A Man!—a right true man, however,
Whose work was worthy a man’s endeavour. (ll. 876-877.)

Moreover

Was he not surely the first to insist on
The natural sovereignty of our race? (ll. 888-889.)

As it were in startling comment upon the assertion of this natural sovereignty, the Professor’s further speech is interrupted by a fit of coughing, and the listener avails himself of the opportunity thus offered to leave the Hall.

Once more free to breathe the outer air his critical powers reassert themselves, and he sees from a point of observation, sufficiently removed, the relative effects of the excesses of the most widely differing forms of Christianity and of that form of belief or of scepticism which denies the divinity of the founder of the creed. His decision is given in favour of superstition as opposed to scepticism.

Truth’s atmosphere may grow mephitic
When Papist struggles with Dissenter,
·······
Each, that thus sets the pure air seething,
May poison it for healthy breathing—
But the Critic leaves no air to poison. (ll. 898-909.)

Then follows the criticism of the Critic.

What has the lecturer, indeed, left to the followers of the Christ?
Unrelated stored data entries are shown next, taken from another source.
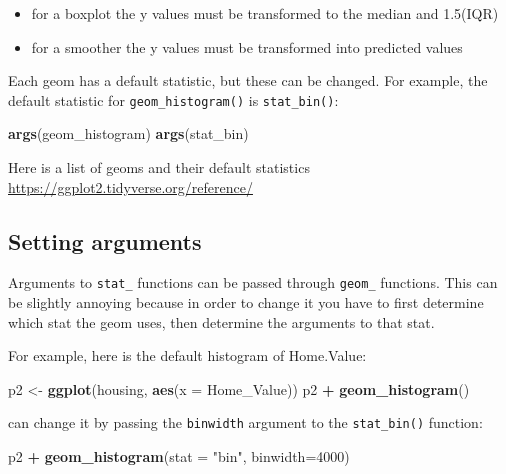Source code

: \documentclass[]{book}
\newenvironment{Shaded}{\begin{snugshade}}{\end{snugshade}}
\newcommand{\KeywordTok}[1]{\textcolor[rgb]{0.13,0.29,0.53}{\textbf{#1}}}
\newcommand{\DataTypeTok}[1]{\textcolor[rgb]{0.13,0.29,0.53}{#1}}
\newcommand{\DecValTok}[1]{\textcolor[rgb]{0.00,0.00,0.81}{#1}}
\newcommand{\StringTok}[1]{\textcolor[rgb]{0.31,0.60,0.02}{#1}}
\newcommand{\OperatorTok}[1]{\textcolor[rgb]{0.81,0.36,0.00}{\textbf{#1}}}
\newcommand{\NormalTok}[1]{#1}
\providecommand{\tightlist}{%
  \setlength{\itemsep}{0pt}\setlength{\parskip}{0pt}}
\begin{document}
\begin{itemize}
\tightlist
\item
  for a boxplot the y values must be transformed to the median and
  1.5(IQR)
\item
  for a smoother the y values must be transformed into predicted values
\end{itemize}

Each geom has a default statistic, but these can be changed. For
example, the default statistic for \texttt{geom\_histogram()} is
\texttt{stat\_bin()}:

\begin{Shaded}
\begin{Highlighting}[]
\KeywordTok{args}\NormalTok{(geom_histogram)}
\KeywordTok{args}\NormalTok{(stat_bin)}
\end{Highlighting}
\end{Shaded}

Here is a list of geoms and their default statistics
\url{https://ggplot2.tidyverse.org/reference/}

\subsection{Setting arguments}\label{setting-arguments}

Arguments to \texttt{stat\_} functions can be passed through
\texttt{geom\_} functions. This can be slightly annoying because in
order to change it you have to first determine which stat the geom uses,
then determine the arguments to that stat.

For example, here is the default histogram of Home.Value:

\begin{Shaded}
\begin{Highlighting}[]
\NormalTok{p2 <-}\StringTok{ }\KeywordTok{ggplot}\NormalTok{(housing, }\KeywordTok{aes}\NormalTok{(}\DataTypeTok{x =}\NormalTok{ Home_Value))}
\NormalTok{p2 }\OperatorTok{+}\StringTok{ }\KeywordTok{geom_histogram}\NormalTok{()}
\end{Highlighting}
\end{Shaded}

can change it by passing the \texttt{binwidth} argument to the
\texttt{stat\_bin()} function:

\begin{Shaded}
\begin{Highlighting}[]
\NormalTok{p2 }\OperatorTok{+}\StringTok{ }\KeywordTok{geom_histogram}\NormalTok{(}\DataTypeTok{stat =} \StringTok{"bin"}\NormalTok{, }\DataTypeTok{binwidth=}\DecValTok{4000}\NormalTok{)}
\end{Highlighting}
\end{Shaded}
\end{document}
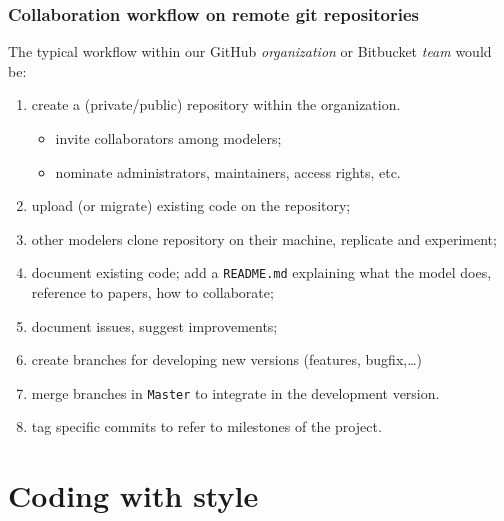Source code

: \documentclass[10pt,svgnames,handout]{beamer}
\begin{document}
\begin{frame}
\frametitle{Collaboration workflow on remote git repositories}
The typical workflow within our GitHub \emph{organization} or Bitbucket \emph{team} would be:
\begin{enumerate}[<+->]
  \item create a (private/public) repository within the organization.
  \begin{itemize}
    \item invite collaborators among modelers;
    \item nominate administrators, maintainers, access rights, etc.
  \end{itemize}
  \item upload (or migrate) existing code on the repository;
  \item other modelers clone repository on their machine, replicate and experiment;
  \item document existing code; add a \texttt{README.md} explaining what the model does, reference to papers, how to collaborate;
  \item document issues, suggest improvements;
  \item create branches for developing new versions (features, bugfix,\ldots)
  \item merge branches in \texttt{Master} to integrate in the development version.
  \item tag specific commits to refer to milestones of the project.
\end{enumerate}

\end{frame}



\section{Coding with style}
\end{document}
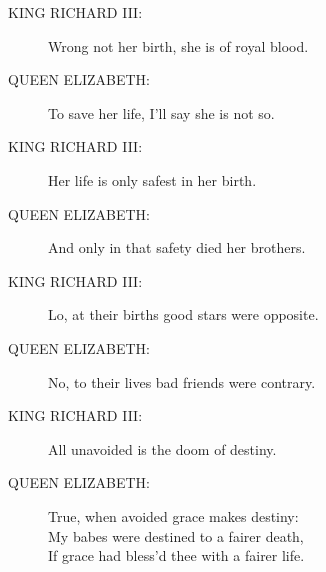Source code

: \documentclass{article}
\begin{document}
\begin{description}
\item[KING RICHARD III:] 
\hspace{1pt}Wrong not her birth, she is of royal blood.\\
\end{description}
\begin{description}
\item[QUEEN ELIZABETH:] 
\hspace{1pt}To save her life, I'll say she is not so.\\
\end{description}
\begin{description}
\item[KING RICHARD III:] 
\hspace{1pt}Her life is only safest in her birth.\\
\end{description}
\begin{description}
\item[QUEEN ELIZABETH:] 
\hspace{1pt}And only in that safety died her brothers.\\
\end{description}
\begin{description}
\item[KING RICHARD III:] 
\hspace{1pt}Lo, at their births good stars were opposite.\\
\end{description}
\begin{description}
\item[QUEEN ELIZABETH:] 
\hspace{1pt}No, to their lives bad friends were contrary.\\
\end{description}
\begin{description}
\item[KING RICHARD III:] 
\hspace{1pt}All unavoided is the doom of destiny.\\
\end{description}
\begin{description}
\item[QUEEN ELIZABETH:] 
\hspace{1pt}True, when avoided grace makes destiny:\\
\hspace{1pt}My babes were destined to a fairer death,\\
\hspace{1pt}If grace had bless'd thee with a fairer life.\\
\end{description}
\end{document}
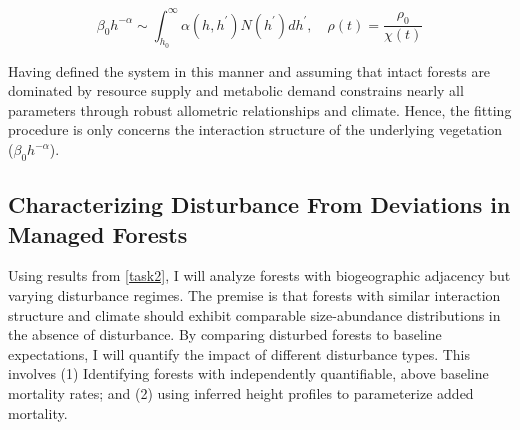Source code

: \begin{equation}
    \beta_{0}h^{-\alpha} \sim \int_{h_{0}}^{\infty} \alpha(h, h^{\prime})N(h^{\prime})dh^{\prime}, \quad \rho(t) = \dfrac{\rho_{0}}{\chi(t)}
\end{equation}


Having defined the system in this manner and assuming that intact forests are dominated by resource supply and metabolic demand constrains nearly all parameters through robust allometric relationships and climate. Hence, the fitting procedure is only concerns the interaction structure of the underlying vegetation ($\beta_{0}h^{-\alpha}$).

\subsection{Characterizing Disturbance From Deviations in Managed Forests}
\label{task3}

Using results from \ref{task2}, I will analyze forests with biogeographic adjacency but varying disturbance regimes. The premise is that forests with similar interaction structure and climate should exhibit comparable size-abundance distributions in the absence of disturbance. By comparing disturbed forests to baseline expectations, I will quantify the impact of different disturbance types. This involves (1) Identifying forests with independently quantifiable, above baseline mortality rates; and (2) using inferred height profiles to parameterize added mortality.



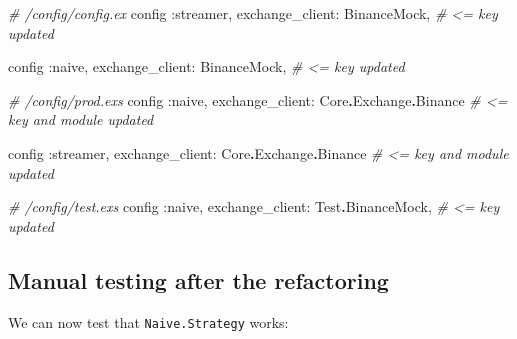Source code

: \documentclass[
  oneside]{book}
\newenvironment{Shaded}{\begin{snugshade}}{\end{snugshade}}
\newcommand{\CommentTok}[1]{\textcolor[rgb]{0.56,0.35,0.01}{\textit{#1}}}
\newcommand{\ConstantTok}[1]{\textcolor[rgb]{0.56,0.35,0.01}{#1}}
\newcommand{\NormalTok}[1]{#1}
\newcommand{\OperatorTok}[1]{\textcolor[rgb]{0.81,0.36,0.00}{\textbf{#1}}}
\newcommand{\VariableTok}[1]{\textcolor[rgb]{0.00,0.00,0.00}{#1}}
\begin{document}
\begin{Shaded}
\begin{Highlighting}[]
\CommentTok{\# /config/config.ex }
\NormalTok{config }\VariableTok{:streamer}\NormalTok{,}
  \VariableTok{exchange\_client:} \ConstantTok{BinanceMock}\NormalTok{, }\CommentTok{\# \textless{}= key updated}

\NormalTok{config }\VariableTok{:naive}\NormalTok{,}
  \VariableTok{exchange\_client:} \ConstantTok{BinanceMock}\NormalTok{, }\CommentTok{\# \textless{}= key updated}

\CommentTok{\# /config/prod.exs}
\NormalTok{config }\VariableTok{:naive}\NormalTok{,}
  \VariableTok{exchange\_client:} \ConstantTok{Core}\OperatorTok{.}\ConstantTok{Exchange}\OperatorTok{.}\ConstantTok{Binance} \CommentTok{\# \textless{}= key and module updated}

\NormalTok{config }\VariableTok{:streamer}\NormalTok{,}
  \VariableTok{exchange\_client:} \ConstantTok{Core}\OperatorTok{.}\ConstantTok{Exchange}\OperatorTok{.}\ConstantTok{Binance} \CommentTok{\# \textless{}= key and module updated}

\CommentTok{\# /config/test.exs}
\NormalTok{config }\VariableTok{:naive}\NormalTok{,}
  \VariableTok{exchange\_client:} \ConstantTok{Test}\OperatorTok{.}\ConstantTok{BinanceMock}\NormalTok{, }\CommentTok{\# \textless{}= key updated}
\end{Highlighting}
\end{Shaded}

\newpage

\subsection{Manual testing after the refactoring}\label{manual-testing-after-the-refactoring}

We can now test that \texttt{Naive.Strategy} works:
\end{document}
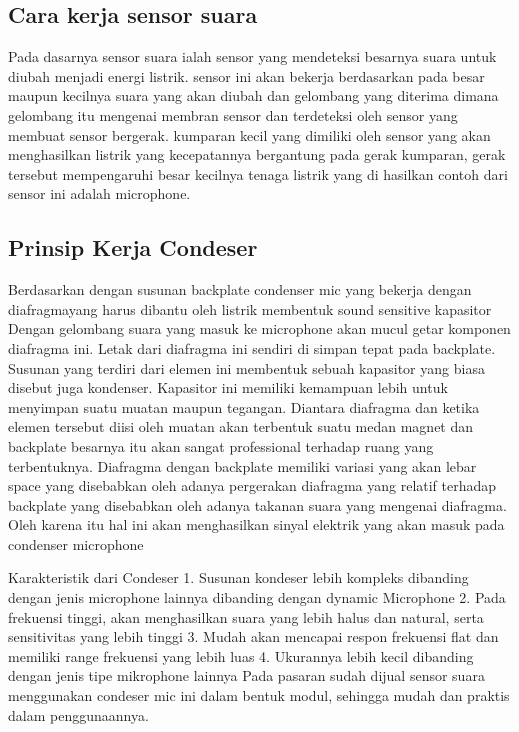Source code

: \subsection {Cara kerja sensor suara}

Pada dasarnya sensor suara ialah sensor yang mendeteksi besarnya suara untuk diubah menjadi energi listrik. sensor ini akan bekerja berdasarkan pada besar maupun kecilnya suara yang akan diubah dan gelombang yang diterima dimana gelombang itu mengenai membran sensor dan terdeteksi oleh sensor yang membuat sensor bergerak. kumparan kecil yang dimiliki oleh sensor yang akan menghasilkan listrik yang kecepatannya bergantung pada gerak kumparan, gerak tersebut mempengaruhi besar kecilnya tenaga listrik yang di hasilkan contoh dari sensor ini adalah microphone.

\subsection {Prinsip Kerja Condeser}
Berdasarkan dengan susunan backplate condenser mic yang bekerja dengan diafragmayang harus dibantu oleh listrik membentuk sound sensitive kapasitor  Dengan gelombang suara yang masuk ke microphone akan mucul getar komponen diafragma ini. Letak dari diafragma ini sendiri di simpan tepat pada backplate. Susunan yang terdiri dari elemen ini membentuk sebuah kapasitor yang biasa disebut juga kondenser. Kapasitor ini memiliki kemampuan lebih untuk menyimpan suatu muatan maupun tegangan. Diantara diafragma dan ketika elemen tersebut diisi oleh muatan akan terbentuk suatu medan magnet dan backplate besarnya itu akan sangat professional terhadap ruang yang terbentuknya. Diafragma dengan backplate memiliki variasi yang akan lebar space yang disebabkan oleh adanya pergerakan diafragma yang relatif terhadap backplate yang disebabkan oleh adanya takanan suara yang mengenai diafragma. Oleh karena itu hal ini akan menghasilkan sinyal elektrik yang akan masuk pada condenser microphone

Karakteristik dari Condeser
1. Susunan kondeser lebih kompleks dibanding dengan jenis microphone lainnya dibanding dengan dynamic Microphone
2. Pada frekuensi tinggi, akan menghasilkan suara yang lebih halus dan natural, serta sensitivitas yang lebih tinggi
3. Mudah akan mencapai respon frekuensi flat dan memiliki range frekuensi yang lebih luas
4. Ukurannya lebih kecil dibanding dengan jenis tipe mikrophone lainnya
Pada pasaran sudah dijual sensor suara menggunakan condeser mic ini dalam bentuk modul, sehingga mudah dan praktis dalam penggunaannya.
(1) Intellect? Is the possession of pure intellect to be accounted cause for worship? Even so, others have taught morality as Christ taught it, with the difference (and this surely an advantage from the critic’s standpoint) that these teachers have failed to assert of themselves that to which Christ laid claim on his own behalf: that,

He, the sage and humble,
Was also one with the Creator. (ll. 922-923.)